Good news: the European Defence Agency (EDA) has been screened by the European Ombudsman after a complaint by Vredesactie. The EDA plays a key role in supporting the arms industry and the militarisation of the EU.
A lobbyist from Airbus once said that the European Defence Agency has been modeled for 95 percent on the proposals of the arms company. Hence, it is not astonishing that the Agency plays an important role in the recent EU plans to subsidise the arms industry. The lobby report ‘Securing Profits’, published by Vredesactie in October, shows that the contacts between the EDA and the arms industry go far. In one instance the EDA called on the arms company Saab to lobby the European Parliament in favor of the Preparatory Action on Defence Research (PADR), a military research programme.
The nonviolent actions at the annual conference of the EDA also show the lack of democratic accountability of the agency. While in 2016 almost three hundred representatives of the arms industry were invited to attend the conference, critical voices were not welcome.
EDA evades democratic accountability
February 2017. The proposals of the EU to subsidise the arms industry through a military research programme take further shape. From anecdotal evidence it was already clear that the arms industry had a major influence on the policy proposals. There is however little information about exact meetings and the content of those meetings. Consequently Vredesactie requested all information regarding meetings between the arms industry and the EDA, based on the European law for access to documents (the question is online available here). The European institutions are obliged to provide a response. The EDA never responded to the request.
Consequently, Vredesactie filed a complaint with the European Ombudsman. And the European Parliament asked a critical question.
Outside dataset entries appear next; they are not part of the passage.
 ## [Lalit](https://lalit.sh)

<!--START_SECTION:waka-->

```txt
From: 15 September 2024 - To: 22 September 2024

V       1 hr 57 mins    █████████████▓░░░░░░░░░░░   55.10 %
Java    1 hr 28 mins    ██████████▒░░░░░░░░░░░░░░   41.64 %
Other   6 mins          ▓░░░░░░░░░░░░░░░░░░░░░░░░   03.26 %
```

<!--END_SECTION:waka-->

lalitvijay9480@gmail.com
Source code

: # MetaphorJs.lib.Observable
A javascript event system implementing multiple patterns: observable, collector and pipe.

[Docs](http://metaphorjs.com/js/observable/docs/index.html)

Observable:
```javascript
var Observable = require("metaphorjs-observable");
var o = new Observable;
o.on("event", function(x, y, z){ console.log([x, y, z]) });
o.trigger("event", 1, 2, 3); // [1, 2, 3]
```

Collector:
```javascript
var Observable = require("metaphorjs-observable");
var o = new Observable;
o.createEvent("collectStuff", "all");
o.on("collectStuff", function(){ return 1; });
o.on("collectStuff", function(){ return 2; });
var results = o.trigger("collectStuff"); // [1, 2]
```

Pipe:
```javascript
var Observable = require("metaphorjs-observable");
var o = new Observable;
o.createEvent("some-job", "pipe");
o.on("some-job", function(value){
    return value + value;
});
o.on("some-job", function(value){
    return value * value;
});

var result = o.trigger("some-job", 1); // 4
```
With result. The European Defence Agency was screened by the European Ombudsman, up to the highest level. The CEO of the EDA Jorge Domecq and the vice-CEO Rini Goos received a visit from the Ombudsman after which Jorge Domecq expressed his regret that the request for access to documents “fell through the cracks”.
The Ombudsman report also states that “systemic issues have been uncovered during the inquiry”. The EDA does not have a system for recording correspondence exchanged via e-mail, which was a matter for each individual official. Even more striking, the IT service of the Agency had no trace of the request for access for documents from Vredesactie any more as the email had been deleted by the EDA.
The Ombudsman inquiry is not over yet. The European Ombudsman will now take further steps to solve the systemic issues uncovered.
Transparency is a condition for democratic control. The indifference of the EDA towards transparency and democratic accountability stands in stark contrast with the reception arms companies receive.